NOT ALL THAT GLITTERS IS GOLD: Financial adviser Russell Tym has some words of warning for those looking to make a quick buck through bitcoins.
NOT ALL THAT GLITTERS IS GOLD: Financial adviser Russell Tym has some words of warning for those looking to make a quick buck through bitcoins.

There is never any shortage of people attracted to the idea of getting rich quickly without effort.

The latest evidence is the bitcoin story.

Bitcoin is not an investment opportunity, if investment means buying something and holding for a reasonable time, say a year, so it can produce earnings.

However bitcoin offers a speculation opportunity. As with anything traded in a free market the price of bitcoin is determined by the law of supply and demand.

Demand for most goods is underpinned by their usefulness for some practical purpose. This is known as their intrinsic value. Bitcoin has no intrinsic value, zero.

It does not produce any income or pay any dividends and it cannot be used for any practical purpose.

Some may argue that it can be used as a store of wealth like gold.

However gold is used extensively in jewellery production and to a limited extent in industrial processes. Bitcoin has no equivalent uses.

Despite having no tangible or intrinsic value bitcoin is driven by the law of supply and demand. Individual bitcoins are “mined” by using high powered computers to test large quantities of random numbers until they find one that solves a problem.

However the rate at which new correct random numbers are discovered is restricted to an exact schedule known in advance.

There will be a specific number of bitcoins in existence at any given date. The final number to be created is 21 million in the year 2140. This gives us the first clue to bitcoin’s price – scarcity.

Bitcoin has a very limited supply. But rarity cannot lift the price alone. There also has to be demand.

How do you create demand for a product that has no intrinsic value? You publicise it.

Bitcoin exchanges and promoters have put a great deal of money and effort into promoting bitcoin as a legitimate investment via traditional media and online chatrooms that ban negative opinions.

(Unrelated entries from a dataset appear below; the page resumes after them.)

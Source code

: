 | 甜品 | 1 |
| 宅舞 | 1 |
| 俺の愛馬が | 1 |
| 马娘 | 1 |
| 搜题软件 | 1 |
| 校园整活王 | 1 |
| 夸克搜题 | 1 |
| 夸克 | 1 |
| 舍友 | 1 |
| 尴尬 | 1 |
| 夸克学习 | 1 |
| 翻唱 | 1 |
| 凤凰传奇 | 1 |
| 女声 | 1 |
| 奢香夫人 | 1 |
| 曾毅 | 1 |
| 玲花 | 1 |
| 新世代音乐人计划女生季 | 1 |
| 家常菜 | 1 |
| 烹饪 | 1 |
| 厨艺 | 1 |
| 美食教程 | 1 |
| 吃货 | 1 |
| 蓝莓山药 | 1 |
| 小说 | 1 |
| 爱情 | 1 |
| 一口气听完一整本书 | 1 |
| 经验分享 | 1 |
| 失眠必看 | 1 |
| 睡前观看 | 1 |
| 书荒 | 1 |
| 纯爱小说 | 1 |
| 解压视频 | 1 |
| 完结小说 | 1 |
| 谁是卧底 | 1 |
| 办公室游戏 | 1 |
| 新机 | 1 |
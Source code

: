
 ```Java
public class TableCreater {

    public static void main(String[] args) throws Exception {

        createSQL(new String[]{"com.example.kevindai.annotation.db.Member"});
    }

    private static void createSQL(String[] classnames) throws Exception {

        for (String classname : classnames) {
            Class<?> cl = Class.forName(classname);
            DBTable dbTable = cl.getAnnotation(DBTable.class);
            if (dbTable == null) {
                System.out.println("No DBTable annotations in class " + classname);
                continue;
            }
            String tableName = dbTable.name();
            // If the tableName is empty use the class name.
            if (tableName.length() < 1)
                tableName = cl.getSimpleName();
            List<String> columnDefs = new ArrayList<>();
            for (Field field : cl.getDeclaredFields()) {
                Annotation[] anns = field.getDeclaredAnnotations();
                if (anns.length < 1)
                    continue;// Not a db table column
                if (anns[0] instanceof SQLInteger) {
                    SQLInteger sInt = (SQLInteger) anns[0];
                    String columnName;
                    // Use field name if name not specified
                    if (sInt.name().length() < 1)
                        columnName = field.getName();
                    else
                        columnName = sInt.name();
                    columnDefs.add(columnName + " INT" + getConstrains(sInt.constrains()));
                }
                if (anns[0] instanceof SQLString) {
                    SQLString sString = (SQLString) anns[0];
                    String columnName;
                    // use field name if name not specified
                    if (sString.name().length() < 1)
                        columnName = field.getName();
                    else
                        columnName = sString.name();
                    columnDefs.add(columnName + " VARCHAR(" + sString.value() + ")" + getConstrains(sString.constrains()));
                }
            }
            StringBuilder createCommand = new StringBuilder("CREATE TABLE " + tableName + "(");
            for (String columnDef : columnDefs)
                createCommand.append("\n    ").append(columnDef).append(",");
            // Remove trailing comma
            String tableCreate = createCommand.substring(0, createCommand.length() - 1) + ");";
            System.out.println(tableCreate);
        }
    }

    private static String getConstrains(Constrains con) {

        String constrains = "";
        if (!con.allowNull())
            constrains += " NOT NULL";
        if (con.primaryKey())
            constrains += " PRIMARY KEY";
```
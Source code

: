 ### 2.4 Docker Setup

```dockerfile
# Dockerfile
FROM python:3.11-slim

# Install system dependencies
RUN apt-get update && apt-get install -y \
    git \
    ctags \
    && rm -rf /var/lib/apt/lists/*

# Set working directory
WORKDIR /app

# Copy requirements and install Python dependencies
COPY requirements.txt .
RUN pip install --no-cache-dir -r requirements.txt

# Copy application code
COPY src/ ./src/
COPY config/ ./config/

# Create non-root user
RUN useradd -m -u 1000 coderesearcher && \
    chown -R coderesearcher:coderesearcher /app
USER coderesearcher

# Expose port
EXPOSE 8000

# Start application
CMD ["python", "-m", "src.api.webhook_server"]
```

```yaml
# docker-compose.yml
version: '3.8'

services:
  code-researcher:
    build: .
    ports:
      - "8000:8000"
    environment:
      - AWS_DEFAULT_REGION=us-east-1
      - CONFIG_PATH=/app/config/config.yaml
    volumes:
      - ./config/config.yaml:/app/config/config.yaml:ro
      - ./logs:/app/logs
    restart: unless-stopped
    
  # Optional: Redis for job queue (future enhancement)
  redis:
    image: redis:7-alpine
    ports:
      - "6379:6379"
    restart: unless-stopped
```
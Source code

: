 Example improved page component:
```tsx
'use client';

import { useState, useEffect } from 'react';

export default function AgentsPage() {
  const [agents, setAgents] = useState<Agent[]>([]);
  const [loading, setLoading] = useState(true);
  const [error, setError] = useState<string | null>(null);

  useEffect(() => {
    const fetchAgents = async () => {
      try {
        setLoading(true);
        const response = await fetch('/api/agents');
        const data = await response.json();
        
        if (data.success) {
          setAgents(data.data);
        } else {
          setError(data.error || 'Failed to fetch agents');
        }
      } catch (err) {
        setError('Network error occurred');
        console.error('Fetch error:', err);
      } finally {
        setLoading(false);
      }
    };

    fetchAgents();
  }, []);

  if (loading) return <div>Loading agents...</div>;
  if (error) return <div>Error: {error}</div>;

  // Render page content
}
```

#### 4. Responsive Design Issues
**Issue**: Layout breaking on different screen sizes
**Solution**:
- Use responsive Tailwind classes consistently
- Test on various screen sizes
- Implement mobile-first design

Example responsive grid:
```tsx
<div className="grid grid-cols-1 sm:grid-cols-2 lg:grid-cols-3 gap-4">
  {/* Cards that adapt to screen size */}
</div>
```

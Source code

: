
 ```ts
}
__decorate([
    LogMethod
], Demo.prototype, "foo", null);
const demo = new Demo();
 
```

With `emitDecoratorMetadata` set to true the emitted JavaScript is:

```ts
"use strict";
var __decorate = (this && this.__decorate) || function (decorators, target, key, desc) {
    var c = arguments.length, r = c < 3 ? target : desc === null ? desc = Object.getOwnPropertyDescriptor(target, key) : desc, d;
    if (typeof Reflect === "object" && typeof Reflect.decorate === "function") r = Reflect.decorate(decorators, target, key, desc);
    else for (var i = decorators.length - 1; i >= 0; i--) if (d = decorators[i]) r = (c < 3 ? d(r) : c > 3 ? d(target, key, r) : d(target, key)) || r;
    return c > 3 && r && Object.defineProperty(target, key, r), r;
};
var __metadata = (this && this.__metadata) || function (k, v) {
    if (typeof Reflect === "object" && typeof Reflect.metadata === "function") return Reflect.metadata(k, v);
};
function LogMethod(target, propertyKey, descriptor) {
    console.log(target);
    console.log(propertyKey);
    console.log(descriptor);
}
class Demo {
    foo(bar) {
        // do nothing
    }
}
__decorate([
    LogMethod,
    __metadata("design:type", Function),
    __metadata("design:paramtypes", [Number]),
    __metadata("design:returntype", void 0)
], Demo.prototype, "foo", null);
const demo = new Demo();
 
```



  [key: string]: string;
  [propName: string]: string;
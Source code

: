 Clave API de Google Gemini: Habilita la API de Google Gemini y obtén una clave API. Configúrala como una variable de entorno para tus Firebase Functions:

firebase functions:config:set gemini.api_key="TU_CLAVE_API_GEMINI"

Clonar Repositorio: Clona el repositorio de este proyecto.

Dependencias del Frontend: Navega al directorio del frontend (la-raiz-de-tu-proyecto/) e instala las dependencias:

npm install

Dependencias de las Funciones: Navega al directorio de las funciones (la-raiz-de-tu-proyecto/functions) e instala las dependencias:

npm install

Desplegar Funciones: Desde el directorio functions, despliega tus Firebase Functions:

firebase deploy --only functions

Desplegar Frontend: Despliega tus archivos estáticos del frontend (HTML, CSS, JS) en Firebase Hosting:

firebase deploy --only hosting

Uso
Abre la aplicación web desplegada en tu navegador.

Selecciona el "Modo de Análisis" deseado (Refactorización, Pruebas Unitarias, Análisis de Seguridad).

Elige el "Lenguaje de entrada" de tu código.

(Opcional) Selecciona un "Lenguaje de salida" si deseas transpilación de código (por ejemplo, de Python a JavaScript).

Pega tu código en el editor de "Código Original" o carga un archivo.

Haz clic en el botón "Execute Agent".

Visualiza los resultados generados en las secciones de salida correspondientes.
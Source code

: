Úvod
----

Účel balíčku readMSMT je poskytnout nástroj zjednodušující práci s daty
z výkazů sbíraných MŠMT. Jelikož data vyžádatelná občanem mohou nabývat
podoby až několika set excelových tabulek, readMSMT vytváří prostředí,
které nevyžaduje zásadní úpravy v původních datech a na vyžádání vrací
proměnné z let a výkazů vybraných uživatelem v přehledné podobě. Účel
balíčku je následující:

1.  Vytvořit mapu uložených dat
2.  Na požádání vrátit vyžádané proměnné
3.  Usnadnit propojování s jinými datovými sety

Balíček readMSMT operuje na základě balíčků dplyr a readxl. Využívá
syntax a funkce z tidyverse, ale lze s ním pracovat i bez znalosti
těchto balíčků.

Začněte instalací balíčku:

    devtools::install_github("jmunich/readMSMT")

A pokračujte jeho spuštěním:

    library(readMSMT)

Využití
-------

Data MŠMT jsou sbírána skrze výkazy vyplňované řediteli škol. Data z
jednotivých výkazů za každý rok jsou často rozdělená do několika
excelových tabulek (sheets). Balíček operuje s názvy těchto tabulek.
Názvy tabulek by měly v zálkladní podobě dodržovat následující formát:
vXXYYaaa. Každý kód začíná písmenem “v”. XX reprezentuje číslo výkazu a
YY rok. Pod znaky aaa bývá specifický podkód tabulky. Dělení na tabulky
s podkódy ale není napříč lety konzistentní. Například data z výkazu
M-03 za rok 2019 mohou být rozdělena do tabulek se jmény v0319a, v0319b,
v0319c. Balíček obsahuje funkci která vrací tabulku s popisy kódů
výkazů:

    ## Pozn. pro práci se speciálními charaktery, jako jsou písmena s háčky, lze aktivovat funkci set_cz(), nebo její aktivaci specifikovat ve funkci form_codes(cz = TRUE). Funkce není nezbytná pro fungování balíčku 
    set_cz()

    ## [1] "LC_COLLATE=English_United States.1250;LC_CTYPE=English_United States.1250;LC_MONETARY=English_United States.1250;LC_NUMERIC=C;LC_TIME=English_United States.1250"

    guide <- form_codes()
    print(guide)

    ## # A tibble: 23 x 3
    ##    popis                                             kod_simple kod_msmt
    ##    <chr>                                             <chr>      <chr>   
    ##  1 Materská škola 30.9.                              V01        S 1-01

Once a few people are keen to buy something that has limited supply the price starts to rise.

Those early holders then announce their “profitable investment” to friends and contacts which creates more demand and the price rises further.

This is the speculation opportunity. If you buy now the price may rise further making you a profit. But it may not.

Until now the “Bigger Fool Theory” has held true – that there is a bigger fool than you who will be prepared to buy from you at an even higher price.

Eventually people will realise bitcoin has no fundamental value and the price will fall back.